The latter work shows that we can potentially attempt to simulate cells, organs, and tissues with ultrafast highly parallel analog and hybrid analog-digital circuits, including molecular stochastics and cell-to-cell variability on largescale “supercomputing” electronic chips. Such molecular dynamics simulations are extremely computationally intensive, especially when the effects of noise, nonlinearity, network-feedback effects, and cell-to-cell variability are included.Stochastics and cell-to-cell variabililty are highly important factors for predicting a cell’s response to drug treatment (e.g., the response of tumor cells to chemotherapy treatments). In turn, analog circuit-design techniques can also be mapped to design and create synthetic-biology circuits that have been shown to be in accord with biological data (Danial et al., 2011). Thus, they can affect the treatment of gene therapies in diseases like cancer and diabetes, or affect the understanding of how such circuits malfunction, thus leading to better drug therapies.
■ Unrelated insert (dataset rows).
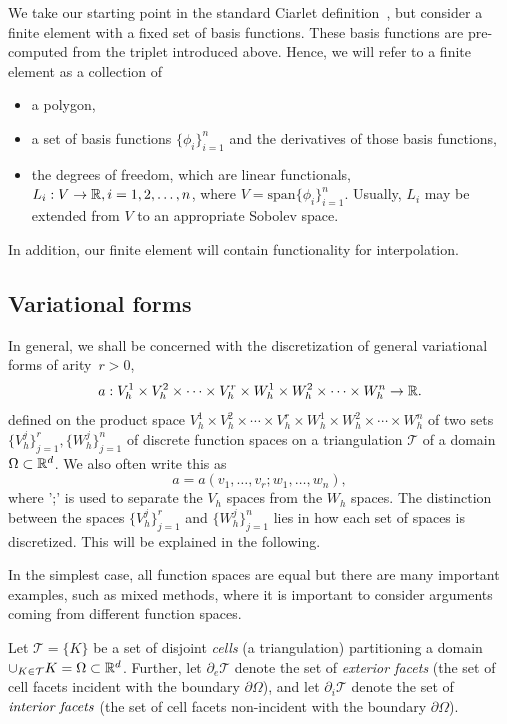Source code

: We take our starting point in the standard Ciarlet
definition~\cite{Cia78}, but consider a finite element with a fixed
set of basis functions.  These basis functions are pre-computed from
the triplet introduced above. Hence, we will refer to a finite
element as a collection of
\begin{itemize}
\item a polygon,  
\item a set of basis functions $\{\phi_i\}_{i=1}^n$ and
the derivatives of those basis functions,
\item the degrees of freedom, which are linear functionals, $L_i : V
\rightarrow \mathbb{R}, i = 1, 2, \ldots, n$, where $V = \mathrm{span}\{\phi_i\}_{i=1}^n$.  Usually,
$L_i$ may be extended from $V$ to an appropriate Sobolev space.
\end{itemize}
In addition, our finite element will contain functionality
for interpolation. 

\subsection{Variational forms}

In general, we shall be concerned with the discretization of general
variational forms of arity~$r > 0$,
\begin{equation} \label{eq:variationalform}
  a : V_h^1 \times V_h^2 \times \cdots \times V_h^r \times
  W_h^1 \times W_h^2 \times \cdots \times W_h^n \rightarrow \mathbb{R}.
\end{equation}
defined on the product space $V_h^1 \times V_h^2 \times \cdots \times
V_h^r \times W_h^1 \times W_h^2 \times \cdots \times W_h^n$ of two sets
$\{V_h^j\}_{j=1}^r, \{W_h^j\}_{j=1}^n$ of discrete function spaces on
a triangulation $\mathcal{T}$ of a domain $\Omega \subset \mathbb{R}^d$. 
We also often write this as 
\begin{equation}
a = a(v_1, \ldots, v_r; w_1, \ldots, w_n), 
\end{equation}
where ';' is used to separate the $V_h$ spaces from the $W_h$ spaces.
The distinction between the spaces $\{V_h^j\}_{j=1}^r$ and
$\{W_h^j\}_{j=1}^n$ lies in how each set of spaces is
discretized. This will be explained in the following.

In the simplest case, all function spaces are equal but there are many
important examples, such as mixed methods, where it is important to
consider arguments coming from different function spaces.

Let $\mathcal{T} = \{K\}$ be a set of disjoint \emph{cells} (a
triangulation) partitioning a domain $\cup_{K\in\mathcal{T}} K =
\Omega \subset \mathbb{R}^d$. Further, let $\partial_e \mathcal{T}$ denote the
set of \emph{exterior facets} (the set of cell facets incident with
the boundary $\partial \Omega$), and let $\partial_i \mathcal{T}$
denote the set of $\emph{interior facets}$ (the set of cell facets
non-incident with the boundary $\partial \Omega$).

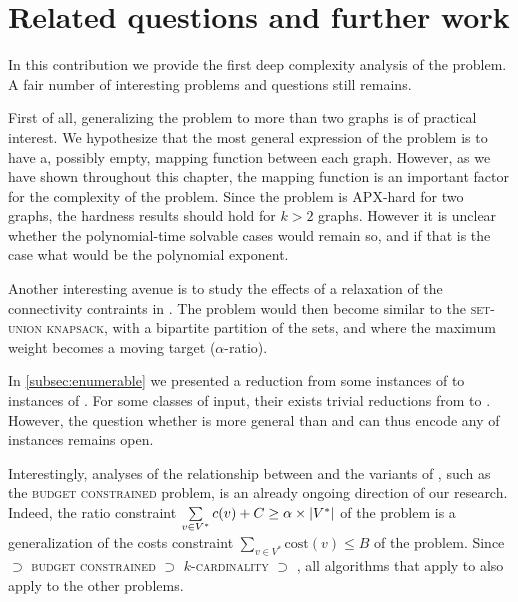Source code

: 	\section{Related questions and further work}

		In this contribution we provide the first deep complexity analysis of the \mwccs{} problem.
		A fair number of interesting problems and questions still remains.

		First of all, generalizing the problem to more than two graphs is of practical interest.
		We hypothesize that the most general expression of the problem is to have a, possibly empty, mapping function between each graph.
		However, as we have shown throughout this chapter, the mapping function is an important factor for the complexity of the problem.
		Since the \mwccs{} problem is APX-hard for two graphs, the hardness results should hold for $k > 2$ graphs.
		However it is unclear whether the polynomial-time solvable cases would remain so, and if that is the case what would be the polynomial exponent.

		Another interesting avenue is to study the effects of a relaxation of the connectivity contraints in \mwccs{}.
		The problem would then become similar to the \textsc{set-union knapsack}, with a bipartite partition of the sets, and where the maximum weight becomes a moving target ($\alpha$-ratio).

		In \cref{subsec:enumerable} we presented a reduction from some instances of \mwccs{} to instances of \rbmwcs{}.
		For some classes of input, their exists trivial reductions from \rbmwcs{} to \mwccs{}.
		However, the question whether \mwccs{} is more general than \rbmwcs{} and can thus encode any of \rbmwcs{} instances remains open.

		Interestingly, analyses of the relationship between \rbmwcs{} and the variants of \mwcs{}, such as the \textsc{budget constrained} problem, is an already ongoing direction of our research.
		Indeed, the ratio constraint $\sum\limits_{v \in V^*}{c(v)} + C \geq \alpha\times\lvert V^*\rvert$ of the \rbmwcs{} problem is a generalization of the costs constraint $\sum\limits_{v \in V^*}{\text{cost}(v)} \leq B$ of the \bcmwcs{} problem. %
		Since \rbmwcs{} $\supset$ \textsc{budget constrained \mwcs{}} $\supset$ \textsc{$k$-cardinality \mwcs{}} $\supset$ \mwcs{}, all algorithms that apply to \rbmwcs{} also apply to the other problems.

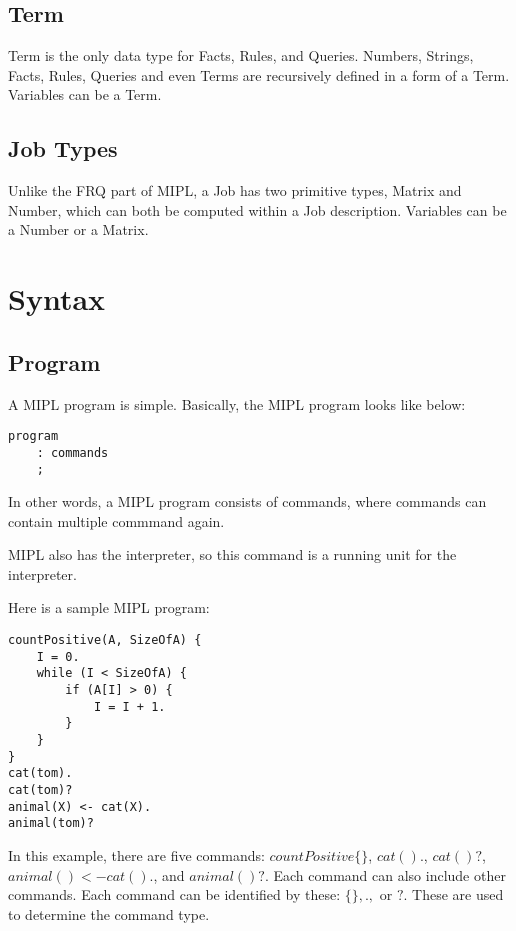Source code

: \documentclass[prodmode,acmtecs]{acmsmall}
\begin{document}
\subsection {Term}
Term is the only data type for Facts, Rules, and Queries.  Numbers, Strings,
Facts, Rules, Queries and even Terms are recursively defined in a form of a Term. 
Variables can be a Term.
\medskip

\subsection {Job Types}
Unlike the FRQ part of MIPL, a Job has two primitive types, Matrix and
Number, which can both be computed within a Job description. Variables
can be a Number or a Matrix.

\section{Syntax}

\subsection{Program}

A MIPL program is simple. Basically, the MIPL program looks like below:

\begin{lstlisting}
program
	: commands
	;
\end{lstlisting}

In other words, a MIPL program consists of commands, where commands can contain multiple 
commmand again.

MIPL also has the interpreter, so this command is a running unit for the interpreter.

Here is a sample MIPL program:

\begin{lstlisting}
countPositive(A, SizeOfA) {
    I = 0.
    while (I < SizeOfA) {
        if (A[I] > 0) {
            I = I + 1.
        }
    }
}
cat(tom).
cat(tom)?
animal(X) <- cat(X).
animal(tom)?
\end{lstlisting}

In this example, there are five commands:
 $countPositive\{\}$, $cat().$, $cat()?$, $animal() <- cat().$, and $animal()?$. Each
 command can also include other commands. Each command can be identified by these:
 $\{\}, .,$ or $?$. These are used to determine the command type.
\medskip
\end{document}
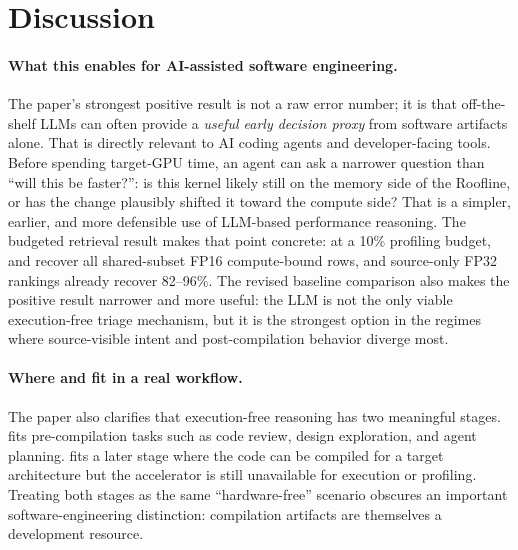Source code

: \section{Discussion}
\label{sec:discussion}

\paragraph{What this enables for AI-assisted software engineering.}
The paper's strongest positive result is not a raw error number; it is that off-the-shelf LLMs can often provide a \emph{useful early decision proxy} from software artifacts alone.
That is directly relevant to AI coding agents and developer-facing tools.
Before spending target-GPU time, an agent can ask a narrower question than ``will this be faster?'':
is this kernel likely still on the memory side of the Roofline, or has the change plausibly shifted it toward the compute side?
That is a simpler, earlier, and more defensible use of LLM-based performance reasoning.
The budgeted retrieval result makes that point concrete:
at a 10\% profiling budget, \sourcesass \gptfivefour and \opus recover all shared-subset FP16 compute-bound rows, and source-only FP32 rankings already recover 82--96\%.
The revised baseline comparison also makes the positive result narrower and more useful:
the LLM is not the only viable execution-free triage mechanism, but it is the strongest option in the regimes where source-visible intent and post-compilation behavior diverge most.

\paragraph{Where \sourceonly and \sourcesass fit in a real workflow.}
The paper also clarifies that execution-free reasoning has two meaningful stages.
\sourceonly fits pre-compilation tasks such as code review, design exploration, and agent planning.
\sourcesass fits a later stage where the code can be compiled for a target architecture but the accelerator is still unavailable for execution or profiling.
Treating both stages as the same ``hardware-free'' scenario obscures an important software-engineering distinction: compilation artifacts are themselves a development resource.

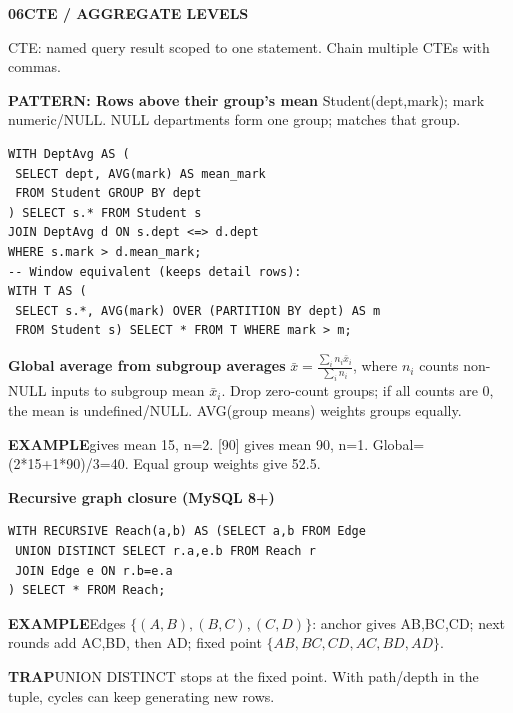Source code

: \documentclass[a4paper]{article}
\newcommand{\sqlfont}{\ttfamily}
\newcommand{\bodyfontsize}{5.55}
\newcommand{\bodyleading}{5.3}
\newcommand{\bodylineskiplimit}{-2pt}
\newcommand{\bodystyle}{%
  \fontsize{\bodyfontsize}{\bodyleading}\selectfont\setlength{\lineskiplimit}{\bodylineskiplimit}\RaggedRight
  \setlength{\abovedisplayskip}{.5pt}\setlength{\belowdisplayskip}{.5pt}%
  \setlength{\abovedisplayshortskip}{.3pt}\setlength{\belowdisplayshortskip}{.3pt}}
\newcommand{\topic}[2]{\par\addvspace{.45pt}\nointerlineskip%
  \begingroup\setlength{\fboxsep}{0.35pt}%
  \noindent\colorbox{structure}{\parbox{\dimexpr\linewidth-2\fboxsep\relax}{%
    \color{white}\fontsize{6.45}{6.8}\selectfont\bfseries #1\enspace #2}}%
  \endgroup\par\nobreak\vspace{.55pt}\nointerlineskip\nobreak}
\newenvironment{topicblock}
  {\par\bodystyle}
  {\par}
\newcommand{\key}[1]{\par\textcolor{structure}{\textbf{#1}}\enspace}
\newcommand{\note}[4]{\par\nointerlineskip\vspace{.25pt}\begingroup\setlength{\fboxsep}{0.1pt}%
  \noindent\colorbox{#1}{\parbox{\dimexpr\linewidth-2\fboxsep\relax}{%
    \RaggedRight\textcolor{#2}{\textbf{#3}}\enspace #4}}%
  \endgroup\par\nointerlineskip\vspace{.25pt}}
\newcommand{\trap}[1]{\note{warningbg}{warning}{TRAP}{#1}}
\newcommand{\ex}[1]{\note{examplebg}{example}{EXAMPLE}{#1}}
\newcommand{\pattern}[1]{\key{PATTERN: #1}}
\newcommand{\sql}[1]{{\sqlfont\color{sqltext}\detokenize{#1}}}
\newlength{\sheetwidth}
\newenvironment{sheetcolumns}[1]
  {\noindent\begin{minipage}[t]{#1\sheetwidth}\vspace{0pt}\bodystyle\ignorespaces}
  {\end{minipage}\par}
\begin{document}
\begin{sheetcolumns}{.254}
\begin{topicblock}
\topic{06}{CTE / AGGREGATE LEVELS}
CTE: named query result scoped to one statement. Chain multiple CTEs with commas.
\pattern{Rows above their group's mean}
Student(dept,mark); mark numeric/NULL. NULL departments form one group; \sql{<=>} matches that group.
\begin{lstlisting}
WITH DeptAvg AS (
 SELECT dept, AVG(mark) AS mean_mark
 FROM Student GROUP BY dept
) SELECT s.* FROM Student s
JOIN DeptAvg d ON s.dept <=> d.dept
WHERE s.mark > d.mean_mark;
-- Window equivalent (keeps detail rows):
WITH T AS (
 SELECT s.*, AVG(mark) OVER (PARTITION BY dept) AS m
 FROM Student s) SELECT * FROM T WHERE mark > m;
\end{lstlisting}
\key{Global average from subgroup averages}
$\bar{x}=\frac{\sum_i n_i\bar{x}_i}{\sum_i n_i}$, where $n_i$ counts non-NULL inputs to subgroup mean $\bar{x}_i$. Drop zero-count groups; if all counts are 0, the mean is undefined/NULL. AVG(group means) weights groups equally.
\ex{[10,20] gives mean 15, n=2. [90] gives mean 90, n=1. Global=(2*15+1*90)/3=40. Equal group weights give 52.5.}
\key{Recursive graph closure (MySQL 8+)}
\begin{lstlisting}
WITH RECURSIVE Reach(a,b) AS (SELECT a,b FROM Edge
 UNION DISTINCT SELECT r.a,e.b FROM Reach r
 JOIN Edge e ON r.b=e.a
) SELECT * FROM Reach;
\end{lstlisting}
\ex{Edges $\{(A,B),(B,C),(C,D)\}$: anchor gives AB,BC,CD; next rounds add AC,BD, then AD; fixed point $\{AB,BC,CD,AC,BD,AD\}$.}
\trap{UNION DISTINCT stops at the fixed point. With path/depth in the tuple, cycles can keep generating new rows.}
\end{topicblock}


\end{sheetcolumns}
\end{document}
The deep links between energy and information allow one to articulate information-based principles for ultra-low-power design that apply to biology or to electronics (Sarpeshkar, 2010). Engineering can aid biology through analysis, instrumentation, and repair (medicine). Biology can aid engineering through bioinspired design. The positive-feedback loop created by this two-way interaction can amplify and speed progress in both disciplines and shed insight into both (Sarpeshkar, 2010).